** Work instruction **
Reproduce exactly the lines below, from the first through the one containing "of inputs: \\", and nothing more.

** Items listed in a dataset **
'''

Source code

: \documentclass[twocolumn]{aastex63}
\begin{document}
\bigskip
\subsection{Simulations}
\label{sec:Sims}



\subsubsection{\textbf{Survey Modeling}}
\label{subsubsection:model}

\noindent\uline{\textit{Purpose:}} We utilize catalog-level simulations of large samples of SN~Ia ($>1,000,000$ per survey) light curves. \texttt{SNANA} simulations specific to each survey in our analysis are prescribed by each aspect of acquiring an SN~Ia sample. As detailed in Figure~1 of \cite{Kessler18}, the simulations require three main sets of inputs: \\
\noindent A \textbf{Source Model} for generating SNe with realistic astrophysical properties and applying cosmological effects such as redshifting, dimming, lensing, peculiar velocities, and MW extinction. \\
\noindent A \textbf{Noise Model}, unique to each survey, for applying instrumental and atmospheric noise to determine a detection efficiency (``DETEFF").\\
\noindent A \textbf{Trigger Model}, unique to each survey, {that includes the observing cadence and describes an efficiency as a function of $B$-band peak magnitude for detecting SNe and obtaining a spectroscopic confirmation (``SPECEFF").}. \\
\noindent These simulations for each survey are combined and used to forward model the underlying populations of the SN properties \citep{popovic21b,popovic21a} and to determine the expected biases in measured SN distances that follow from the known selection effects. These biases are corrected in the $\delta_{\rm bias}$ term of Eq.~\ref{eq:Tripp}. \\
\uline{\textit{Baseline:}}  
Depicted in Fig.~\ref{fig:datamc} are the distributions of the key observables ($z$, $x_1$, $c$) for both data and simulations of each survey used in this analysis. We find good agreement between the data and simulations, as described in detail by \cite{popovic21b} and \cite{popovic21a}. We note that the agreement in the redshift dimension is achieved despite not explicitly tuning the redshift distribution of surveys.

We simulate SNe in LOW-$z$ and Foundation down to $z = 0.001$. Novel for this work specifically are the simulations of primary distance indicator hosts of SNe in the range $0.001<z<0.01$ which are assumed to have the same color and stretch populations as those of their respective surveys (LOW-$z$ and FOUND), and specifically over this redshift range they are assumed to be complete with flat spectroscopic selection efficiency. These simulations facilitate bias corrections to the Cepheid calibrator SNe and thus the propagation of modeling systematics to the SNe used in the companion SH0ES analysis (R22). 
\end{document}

'''

** Task answer **
Source code

: \documentclass[twocolumn]{aastex63}
\begin{document}
\bigskip
\subsection{Simulations}
\label{sec:Sims}



\subsubsection{\textbf{Survey Modeling}}
\label{subsubsection:model}

\noindent\uline{\textit{Purpose:}} We utilize catalog-level simulations of large samples of SN~Ia ($>1,000,000$ per survey) light curves. \texttt{SNANA} simulations specific to each survey in our analysis are prescribed by each aspect of acquiring an SN~Ia sample. As detailed in Figure~1 of \cite{Kessler18}, the simulations require three main sets of inputs: \\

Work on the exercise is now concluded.